INSTRUCTIONS TO FOLLOW
Exactly the lines from the first line of the records to the line holding "-A Nvidia GPU with cuda 11.7" should be duplicated, and nothing more; pictures stay out.

SOURCE MATERIAL
+ + + + + + +
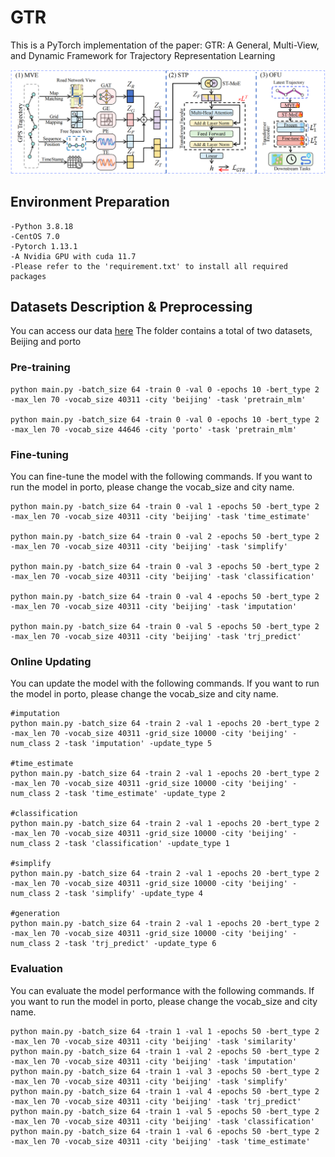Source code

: # GTR 
This is a PyTorch implementation of the paper: GTR: A General, Multi-View, and Dynamic Framework for Trajectory
Representation Learning

![Overview](./framework.png)

## Environment Preparation
    -Python 3.8.18
    -CentOS 7.0
    -Pytorch 1.13.1
    -A Nvidia GPU with cuda 11.7
    -Please refer to the 'requirement.txt' to install all required packages

## Datasets Description & Preprocessing
You can access our data [here](https://pan.quark.cn/s/e92cc7ffe980)
The folder contains a total of two datasets, Beijing and porto

### Pre-training

```shell
python main.py -batch_size 64 -train 0 -val 0 -epochs 10 -bert_type 2 -max_len 70 -vocab_size 40311 -city 'beijing' -task 'pretrain_mlm'

python main.py -batch_size 64 -train 0 -val 0 -epochs 10 -bert_type 2 -max_len 70 -vocab_size 44646 -city 'porto' -task 'pretrain_mlm'
```

### Fine-tuning

You can fine-tune the model with the following commands. If you want to run the model in porto, please change the vocab_size and city name.
```shell
python main.py -batch_size 64 -train 0 -val 1 -epochs 50 -bert_type 2 -max_len 70 -vocab_size 40311 -city 'beijing' -task 'time_estimate'

python main.py -batch_size 64 -train 0 -val 2 -epochs 50 -bert_type 2 -max_len 70 -vocab_size 40311 -city 'beijing' -task 'simplify'

python main.py -batch_size 64 -train 0 -val 3 -epochs 50 -bert_type 2 -max_len 70 -vocab_size 40311 -city 'beijing' -task 'classification'

python main.py -batch_size 64 -train 0 -val 4 -epochs 50 -bert_type 2 -max_len 70 -vocab_size 40311 -city 'beijing' -task 'imputation'

python main.py -batch_size 64 -train 0 -val 5 -epochs 50 -bert_type 2 -max_len 70 -vocab_size 40311 -city 'beijing' -task 'trj_predict'
```

### Online Updating
You can update the model with the following commands. If you want to run the model in porto, please change the vocab_size and city name.

```shell
#imputation
python main.py -batch_size 64 -train 2 -val 1 -epochs 20 -bert_type 2 -max_len 70 -vocab_size 40311 -grid_size 10000 -city 'beijing' -num_class 2 -task 'imputation' -update_type 5

#time_estimate
python main.py -batch_size 64 -train 2 -val 1 -epochs 20 -bert_type 2 -max_len 70 -vocab_size 40311 -grid_size 10000 -city 'beijing' -num_class 2 -task 'time_estimate' -update_type 2

#classification
python main.py -batch_size 64 -train 2 -val 1 -epochs 20 -bert_type 2 -max_len 70 -vocab_size 40311 -grid_size 10000 -city 'beijing' -num_class 2 -task 'classification' -update_type 1

#simplify
python main.py -batch_size 64 -train 2 -val 1 -epochs 20 -bert_type 2 -max_len 70 -vocab_size 40311 -grid_size 10000 -city 'beijing' -num_class 2 -task 'simplify' -update_type 4

#generation
python main.py -batch_size 64 -train 2 -val 1 -epochs 20 -bert_type 2 -max_len 70 -vocab_size 40311 -grid_size 10000 -city 'beijing' -num_class 2 -task 'trj_predict' -update_type 6
```


### Evaluation
You can evaluate the model performance with the following commands. If you want to run the model in porto, please change the vocab_size and city name.

```shell
python main.py -batch_size 64 -train 1 -val 1 -epochs 50 -bert_type 2 -max_len 70 -vocab_size 40311 -city 'beijing' -task 'similarity'
python main.py -batch_size 64 -train 1 -val 2 -epochs 50 -bert_type 2 -max_len 70 -vocab_size 40311 -city 'beijing' -task 'imputation'
python main.py -batch_size 64 -train 1 -val 3 -epochs 50 -bert_type 2 -max_len 70 -vocab_size 40311 -city 'beijing' -task 'simplify'
python main.py -batch_size 64 -train 1 -val 4 -epochs 50 -bert_type 2 -max_len 70 -vocab_size 40311 -city 'beijing' -task 'trj_predict'
python main.py -batch_size 64 -train 1 -val 5 -epochs 50 -bert_type 2 -max_len 70 -vocab_size 40311 -city 'beijing' -task 'classification'
python main.py -batch_size 64 -train 1 -val 6 -epochs 50 -bert_type 2 -max_len 70 -vocab_size 40311 -city 'beijing' -task 'time_estimate'
```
+ + + + + + +
RESULT OF THIS EXERCISE
Source code

: # GTR 
This is a PyTorch implementation of the paper: GTR: A General, Multi-View, and Dynamic Framework for Trajectory
Representation Learning

![Overview](./framework.png)

## Environment Preparation
    -Python 3.8.18
    -CentOS 7.0
    -Pytorch 1.13.1
    -A Nvidia GPU with cuda 11.7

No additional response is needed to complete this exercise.